Data from the James Webb Space Telescope (JWST) has confirmed four galaxies dating to when the universe was around 300–500 million years old.
The telescope was designed to probe the early universe and initial surveys have identified many possible candidate galaxies of extremely high redshift – a measure of the speed that helps gauge distance.
Due to the expansion of the universe, light from distant objects shifts to wavelengths towards the red end of the spectrum — the redder the image, the more distant the object.
Currently, the only way to know that galaxies are at those redshifts is to confirm them with the help of a spectroscope – a tool astronomers use to better understand the physics of objects in space.
The galaxies described in two new papers published in Nature Astronomy have distinctive spectra (range of colours) in ultraviolet light wavelengths.
This differentiates them from other galaxies that have similar properties, the researchers say.

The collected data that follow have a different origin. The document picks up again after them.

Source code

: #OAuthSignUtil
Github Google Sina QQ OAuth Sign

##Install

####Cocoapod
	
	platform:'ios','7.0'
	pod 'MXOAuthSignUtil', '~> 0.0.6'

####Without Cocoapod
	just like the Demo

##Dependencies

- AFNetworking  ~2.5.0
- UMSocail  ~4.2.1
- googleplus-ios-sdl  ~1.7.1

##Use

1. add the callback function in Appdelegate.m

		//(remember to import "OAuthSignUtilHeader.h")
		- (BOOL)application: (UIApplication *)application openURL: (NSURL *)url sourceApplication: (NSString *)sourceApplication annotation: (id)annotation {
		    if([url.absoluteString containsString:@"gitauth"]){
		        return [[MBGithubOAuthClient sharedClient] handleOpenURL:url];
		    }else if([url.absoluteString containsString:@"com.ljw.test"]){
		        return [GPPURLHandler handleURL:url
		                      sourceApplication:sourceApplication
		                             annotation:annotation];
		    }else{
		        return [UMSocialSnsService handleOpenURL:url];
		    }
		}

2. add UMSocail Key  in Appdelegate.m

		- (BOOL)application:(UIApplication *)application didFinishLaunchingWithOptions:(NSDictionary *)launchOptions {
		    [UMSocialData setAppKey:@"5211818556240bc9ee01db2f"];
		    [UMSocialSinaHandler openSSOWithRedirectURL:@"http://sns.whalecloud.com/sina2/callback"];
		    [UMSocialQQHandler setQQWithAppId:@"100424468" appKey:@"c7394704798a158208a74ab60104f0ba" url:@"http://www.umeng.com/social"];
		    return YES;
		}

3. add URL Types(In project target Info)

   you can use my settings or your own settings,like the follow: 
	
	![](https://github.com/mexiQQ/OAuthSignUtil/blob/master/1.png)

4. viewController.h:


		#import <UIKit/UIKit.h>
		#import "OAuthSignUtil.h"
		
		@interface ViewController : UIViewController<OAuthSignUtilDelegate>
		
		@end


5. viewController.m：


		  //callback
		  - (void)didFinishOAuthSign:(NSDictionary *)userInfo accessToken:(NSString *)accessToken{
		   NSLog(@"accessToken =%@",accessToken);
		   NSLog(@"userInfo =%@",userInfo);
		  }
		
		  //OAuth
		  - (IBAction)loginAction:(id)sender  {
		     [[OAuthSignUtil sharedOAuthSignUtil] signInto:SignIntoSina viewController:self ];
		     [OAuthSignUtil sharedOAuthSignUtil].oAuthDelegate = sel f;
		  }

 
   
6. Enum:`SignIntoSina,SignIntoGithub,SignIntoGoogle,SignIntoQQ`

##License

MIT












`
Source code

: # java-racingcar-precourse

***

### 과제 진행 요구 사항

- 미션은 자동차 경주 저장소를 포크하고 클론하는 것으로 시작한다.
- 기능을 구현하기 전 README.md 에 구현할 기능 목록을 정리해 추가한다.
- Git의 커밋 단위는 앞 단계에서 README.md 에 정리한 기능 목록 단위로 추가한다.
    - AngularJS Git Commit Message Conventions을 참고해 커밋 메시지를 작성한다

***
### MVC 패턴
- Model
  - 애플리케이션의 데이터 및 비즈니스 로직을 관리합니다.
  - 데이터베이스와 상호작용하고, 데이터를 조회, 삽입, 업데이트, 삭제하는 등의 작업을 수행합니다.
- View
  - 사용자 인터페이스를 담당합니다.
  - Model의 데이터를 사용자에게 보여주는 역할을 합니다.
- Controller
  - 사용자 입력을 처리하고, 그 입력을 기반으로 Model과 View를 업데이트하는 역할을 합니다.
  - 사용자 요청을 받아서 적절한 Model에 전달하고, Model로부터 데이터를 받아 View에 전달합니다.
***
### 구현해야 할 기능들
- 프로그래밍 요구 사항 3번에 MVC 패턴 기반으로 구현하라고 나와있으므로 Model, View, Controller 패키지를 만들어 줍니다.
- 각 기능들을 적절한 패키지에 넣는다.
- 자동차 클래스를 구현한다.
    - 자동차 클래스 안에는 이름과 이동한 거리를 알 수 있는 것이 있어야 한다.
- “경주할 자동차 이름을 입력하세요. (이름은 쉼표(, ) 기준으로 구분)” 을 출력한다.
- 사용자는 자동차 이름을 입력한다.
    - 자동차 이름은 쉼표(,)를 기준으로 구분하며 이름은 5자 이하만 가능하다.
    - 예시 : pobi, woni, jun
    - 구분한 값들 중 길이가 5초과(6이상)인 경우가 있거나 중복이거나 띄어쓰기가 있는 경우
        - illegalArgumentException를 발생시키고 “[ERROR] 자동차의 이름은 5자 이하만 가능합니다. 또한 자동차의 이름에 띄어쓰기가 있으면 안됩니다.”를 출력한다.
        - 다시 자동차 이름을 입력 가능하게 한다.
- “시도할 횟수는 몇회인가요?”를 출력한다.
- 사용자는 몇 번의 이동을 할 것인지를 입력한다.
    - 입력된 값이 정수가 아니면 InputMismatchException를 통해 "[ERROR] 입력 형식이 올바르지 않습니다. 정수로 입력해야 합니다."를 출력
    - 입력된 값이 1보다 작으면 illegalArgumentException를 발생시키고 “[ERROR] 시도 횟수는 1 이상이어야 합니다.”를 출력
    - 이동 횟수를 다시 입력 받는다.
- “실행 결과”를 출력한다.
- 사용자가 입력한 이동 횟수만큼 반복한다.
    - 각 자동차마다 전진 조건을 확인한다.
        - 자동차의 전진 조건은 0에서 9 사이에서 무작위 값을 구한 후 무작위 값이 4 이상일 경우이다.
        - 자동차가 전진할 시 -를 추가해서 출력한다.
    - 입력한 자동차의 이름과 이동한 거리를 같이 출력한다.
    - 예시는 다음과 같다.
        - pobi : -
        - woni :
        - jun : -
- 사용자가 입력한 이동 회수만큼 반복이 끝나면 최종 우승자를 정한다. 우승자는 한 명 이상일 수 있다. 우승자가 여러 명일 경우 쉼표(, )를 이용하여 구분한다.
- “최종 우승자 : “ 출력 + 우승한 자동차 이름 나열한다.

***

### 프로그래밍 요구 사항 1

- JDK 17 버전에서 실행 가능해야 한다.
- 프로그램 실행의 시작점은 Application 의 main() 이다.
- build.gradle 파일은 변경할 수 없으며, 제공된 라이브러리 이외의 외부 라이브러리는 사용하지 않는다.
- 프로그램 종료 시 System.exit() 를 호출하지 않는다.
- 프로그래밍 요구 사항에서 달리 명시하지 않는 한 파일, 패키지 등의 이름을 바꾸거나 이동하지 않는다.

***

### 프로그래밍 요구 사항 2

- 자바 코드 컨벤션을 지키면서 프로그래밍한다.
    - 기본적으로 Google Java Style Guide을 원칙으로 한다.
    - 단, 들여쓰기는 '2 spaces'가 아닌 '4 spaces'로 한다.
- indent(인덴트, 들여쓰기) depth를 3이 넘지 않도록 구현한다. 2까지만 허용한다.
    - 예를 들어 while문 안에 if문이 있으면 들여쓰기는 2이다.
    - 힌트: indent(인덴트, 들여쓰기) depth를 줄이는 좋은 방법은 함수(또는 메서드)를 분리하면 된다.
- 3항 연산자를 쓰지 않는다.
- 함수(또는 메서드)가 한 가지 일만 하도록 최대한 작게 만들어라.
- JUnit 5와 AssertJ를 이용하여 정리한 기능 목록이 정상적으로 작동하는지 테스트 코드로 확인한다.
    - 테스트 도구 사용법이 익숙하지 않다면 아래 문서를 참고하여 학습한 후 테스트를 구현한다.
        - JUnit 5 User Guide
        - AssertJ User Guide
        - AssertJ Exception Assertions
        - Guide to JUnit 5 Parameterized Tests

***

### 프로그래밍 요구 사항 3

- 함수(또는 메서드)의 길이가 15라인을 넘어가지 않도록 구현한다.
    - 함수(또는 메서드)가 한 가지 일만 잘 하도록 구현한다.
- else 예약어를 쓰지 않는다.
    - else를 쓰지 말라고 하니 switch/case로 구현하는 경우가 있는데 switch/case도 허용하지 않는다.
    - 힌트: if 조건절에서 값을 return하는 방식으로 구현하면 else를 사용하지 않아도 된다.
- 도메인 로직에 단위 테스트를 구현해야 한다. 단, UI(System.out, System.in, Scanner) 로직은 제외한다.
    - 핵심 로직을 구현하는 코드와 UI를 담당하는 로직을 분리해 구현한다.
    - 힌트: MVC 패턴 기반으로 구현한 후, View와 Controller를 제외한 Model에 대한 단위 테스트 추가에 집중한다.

Brant Robertson, from the University of California Santa Cruz, Sandro Tacchella, from the University of Cambridge, and colleagues analysed images from JWST’s near-infrared camera.
They identified four galaxies: JADES-GS-z10-0, JADES-GS-z11-0, JADES-GS-z12-0, JADES-GS-z13-0.
While JADES-GS-z10-0 and JADES-GS-z11-0 were known previously from Hubble imaging, JADES-GS-z12-0 and JADES-GS-z13-0 were newly discovered.
The study determined the galaxies’ star-formation rates, sizes and other properties, indicating that each galaxy could contain 100 million solar masses (one solar mass is equal to about 333,000 times the mass of the Earth) in stars, in stellar populations that are less than one hundred million years old.
The authors suggest the observations indicate that the galaxies formed rapidly with intense internal radiation fields.
The study authors write: “We conclude by emphasising that the results reported here represent a milestone for the JWST mission, pushing the spectroscopic frontier to a markedly earlier epoch of galaxy formation.”
They add: “This is just a starting point for the mission.”
In the companion paper, Emma Curtis-Lake, from the University of Hertfordshire, and colleagues used JWST’s near-infrared spectrometry instrument to confirm galaxies (JADES-GS-z12-0 and JADES-GS-z13-0) further away than those identified by the Hubble space telescope.
It also confirmed the two objects originally detected with Hubble (JADES-GS-z10-0 and JADES-GS-z11-0) to be inhabiting the universe when it was less than 350 million years old.
The data does not show fingerprints of complex elements such as carbon, oxygen and nitrogen, indicating that the stars have not yet processed the pristine hydrogen and helium left over from the Big Bang to produce large stores of these heavier elements in the galaxies.
The authors suggest their findings demonstrate the rapid emergence of the first generations of galaxies.